- BRIEF
Which lines mention "system"? Show each one from the listing.

- EXTRACTED MATERIAL
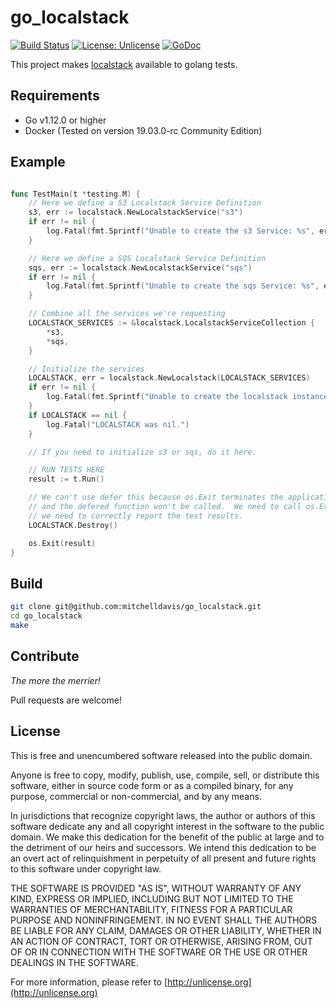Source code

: go_localstack
===

[![Build Status](https://travis-ci.org/mitchelldavis/go_localstack.svg?branch=master)](https://travis-ci.org/mitchelldavis/go_localstack)
[![License: Unlicense](https://img.shields.io/badge/license-Unlicense-blue.svg)](http://unlicense.org/)
[![GoDoc](https://godoc.org/github.com/mitchelldavis/go_localstack/pkg/localstack?status.svg)](https://godoc.org/github.com/mitchelldavis/go_localstack/pkg/localstack)

This project makes [localstack](https://github.com/localstack/localstack) available to golang tests.

Requirements
---

- Go v1.12.0 or higher
- Docker (Tested on version 19.03.0-rc Community Edition)

Example
---

```go

func TestMain(t *testing.M) {
    // Here we define a S3 Localstack Service Definition
    s3, err := localstack.NewLocalstackService("s3")
    if err != nil {
        log.Fatal(fmt.Sprintf("Unable to create the s3 Service: %s", err))
    }

    // Here we define a SQS Localstack Service Definition
    sqs, err := localstack.NewLocalstackService("sqs")
    if err != nil {
        log.Fatal(fmt.Sprintf("Unable to create the sqs Service: %s", err))
    }

    // Combine all the services we're requesting
    LOCALSTACK_SERVICES := &localstack.LocalstackServiceCollection {
        *s3,
        *sqs,
    }

    // Initialize the services
    LOCALSTACK, err = localstack.NewLocalstack(LOCALSTACK_SERVICES)
    if err != nil {
        log.Fatal(fmt.Sprintf("Unable to create the localstack instance: %s", err))
    }
    if LOCALSTACK == nil {
        log.Fatal("LOCALSTACK was nil.")
    }

    // If you need to initialize s3 or sqs, do it here.

    // RUN TESTS HERE
    result := t.Run()

    // We can't use defer this because os.Exit terminates the application in place
    // and the defered function won't be called.  We need to call os.Exit because
    // we need to correctly report the test results.
    LOCALSTACK.Destroy()

    os.Exit(result)
}
```

Build
---

```sh
git clone git@github.com:mitchelldavis/go_localstack.git
cd go_localstack
make
```

Contribute
---

*The more the merrier!*

Pull requests are welcome!

License
---

This is free and unencumbered software released into the public domain.

Anyone is free to copy, modify, publish, use, compile, sell, or
distribute this software, either in source code form or as a compiled
binary, for any purpose, commercial or non-commercial, and by any
means.

In jurisdictions that recognize copyright laws, the author or authors
of this software dedicate any and all copyright interest in the
software to the public domain. We make this dedication for the benefit
of the public at large and to the detriment of our heirs and
successors. We intend this dedication to be an overt act of
relinquishment in perpetuity of all present and future rights to this
software under copyright law.

THE SOFTWARE IS PROVIDED "AS IS", WITHOUT WARRANTY OF ANY KIND,
EXPRESS OR IMPLIED, INCLUDING BUT NOT LIMITED TO THE WARRANTIES OF
MERCHANTABILITY, FITNESS FOR A PARTICULAR PURPOSE AND NONINFRINGEMENT.
IN NO EVENT SHALL THE AUTHORS BE LIABLE FOR ANY CLAIM, DAMAGES OR
OTHER LIABILITY, WHETHER IN AN ACTION OF CONTRACT, TORT OR OTHERWISE,
ARISING FROM, OUT OF OR IN CONNECTION WITH THE SOFTWARE OR THE USE OR
OTHER DEALINGS IN THE SOFTWARE.

For more information, please refer to [http://unlicense.org](http://unlicense.org)
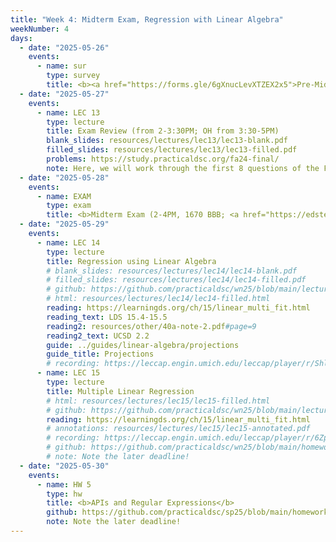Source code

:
```yaml
---
title: "Week 4: Midterm Exam, Regression with Linear Algebra"
weekNumber: 4
days:
  - date: "2025-05-26"
    events:
      - name: sur
        type: survey
        title: <b><a href="https://forms.gle/6gXnucLevXTZEX2x5">Pre-Midterm Survey</a></b>
  - date: "2025-05-27"
    events:
      - name: LEC 13
        type: lecture
        title: Exam Review (from 2-3:30PM; OH from 3:30-5PM)
        blank_slides: resources/lectures/lec13/lec13-blank.pdf
        filled_slides: resources/lectures/lec13/lec13-filled.pdf
        problems: https://study.practicaldsc.org/fa24-final/
        note: Here, we will work through the first 8 questions of the Fall 2024 Final Exam (back when the Final was cumulative).
  - date: "2025-05-28"
    events:
      - name: EXAM
        type: exam
        title: <b>Midterm Exam (2-4PM, 1670 BBB; <a href="https://edstem.org/us/courses/78535/discussion/6727704">details here</a>)</b>
  - date: "2025-05-29"
    events:
      - name: LEC 14
        type: lecture
        title: Regression using Linear Algebra
        # blank_slides: resources/lectures/lec14/lec14-blank.pdf
        # filled_slides: resources/lectures/lec14/lec14-filled.pdf
        # github: https://github.com/practicaldsc/wn25/blob/main/lectures/lec14/
        # html: resources/lectures/lec14/lec14-filled.html
        reading: https://learningds.org/ch/15/linear_multi_fit.html
        reading_text: LDS 15.4-15.5
        reading2: resources/other/40a-note-2.pdf#page=9
        reading2_text: UCSD 2.2
        guide: ../guides/linear-algebra/projections
        guide_title: Projections
        # recording: https://leccap.engin.umich.edu/leccap/player/r/ShljO9
      - name: LEC 15
        type: lecture
        title: Multiple Linear Regression
        # html: resources/lectures/lec15/lec15-filled.html
        # github: https://github.com/practicaldsc/wn25/blob/main/lectures/lec15/
        reading: https://learningds.org/ch/15/linear_multi_fit.html
        # annotations: resources/lectures/lec15/lec15-annotated.pdf
        # recording: https://leccap.engin.umich.edu/leccap/player/r/6Zpa1q
        # github: https://github.com/practicaldsc/wn25/blob/main/homeworks/hw07/hw07.ipynb
        # note: Note the later deadline!
  - date: "2025-05-30"
    events:
      - name: HW 5
        type: hw
        title: <b>APIs and Regular Expressions</b>
        github: https://github.com/practicaldsc/sp25/blob/main/homeworks/hw05/hw05.ipynb
        note: Note the later deadline!
---
```

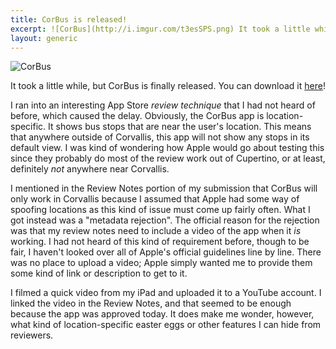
 ```yaml
---
title: CorBus is released!
excerpt: ![CorBus](http://i.imgur.com/t3esSPS.png) It took a little while, but CorBus is finally released. You can download it [here](https://appsto.re/us/UB8t0.i)!
layout: generic
---
```


![CorBus](http://i.imgur.com/t3esSPS.png)

It took a little while, but CorBus is finally released. You can download it [here](https://appsto.re/us/UB8t0.i)!

I ran into an interesting App Store *review technique* that I had not heard of before, which caused the delay. Obviously, the CorBus app is location-specific. It shows bus stops that are near the user's location. This means that anywhere outside of Corvallis, this app will not show any stops in its default view. I was kind of wondering how Apple would go about testing this since they probably do most of the review work out of Cupertino, or at least, definitely *not* anywhere near Corvallis.

I mentioned in the Review Notes portion of my submission that CorBus will only work in Corvallis because I assumed that Apple had some way of spoofing locations as this kind of issue must come up fairly often. What I got instead was a "metadata rejection". The official reason for the rejection was that my review notes need to include a video of the app when it *is* working. I had not heard of this kind of requirement before, though to be fair, I haven't looked over all of Apple's official guidelines line by line. There was no place to upload a video; Apple simply wanted me to provide them some kind of link or description to get to it.

I filmed a quick video from my iPad and uploaded it to a YouTube account. I linked the video in the Review Notes, and that seemed to be enough because the app was approved today. It does make me wonder, however, what kind of location-specific easter eggs or other features I can hide from reviewers.
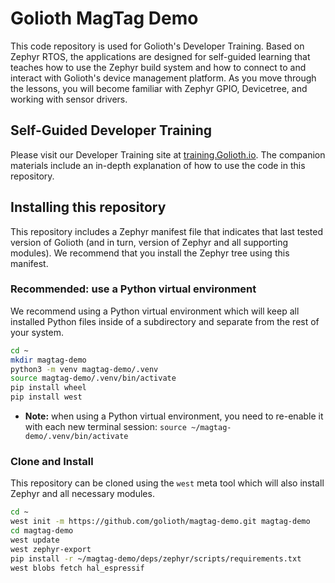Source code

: # Golioth MagTag Demo

This code repository is used for Golioth's Developer Training. Based on Zephyr
RTOS, the applications are designed for self-guided learning that teaches how to
use the Zephyr build system and how to connect to and interact with Golioth's
device management platform. As you move through the lessons, you will become
familiar with Zephyr GPIO, Devicetree, and working with sensor drivers.

## Self-Guided Developer Training

Please visit our Developer Training site at
[training.Golioth.io](https://training.golioth.io). The companion materials
include an in-depth explanation of how to use the code in this repository.

## Installing this repository

This repository includes a Zephyr manifest file that indicates that last tested
version of Golioth (and in turn, version of Zephyr and all supporting modules).
We recommend that you install the Zephyr tree using this manifest.

### Recommended: use a Python virtual environment

We recommend using a Python virtual environment which will keep all installed
Python files inside of a subdirectory and separate from the rest of your system.

```bash
cd ~
mkdir magtag-demo
python3 -m venv magtag-demo/.venv
source magtag-demo/.venv/bin/activate
pip install wheel
pip install west
```

* **Note:** when using a Python virtual environment, you need to re-enable it with each new
terminal session: `source ~/magtag-demo/.venv/bin/activate`

### Clone and Install

This repository can be cloned using the `west` meta tool which will also install
Zephyr and all necessary modules.

```bash
cd ~
west init -m https://github.com/golioth/magtag-demo.git magtag-demo
cd magtag-demo
west update
west zephyr-export
pip install -r ~/magtag-demo/deps/zephyr/scripts/requirements.txt
west blobs fetch hal_espressif
```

- ANSWER TO THE PROBLEM
use the Zephyr build system and how to connect to and interact with Golioth's
Python files inside of a subdirectory and separate from the rest of your system.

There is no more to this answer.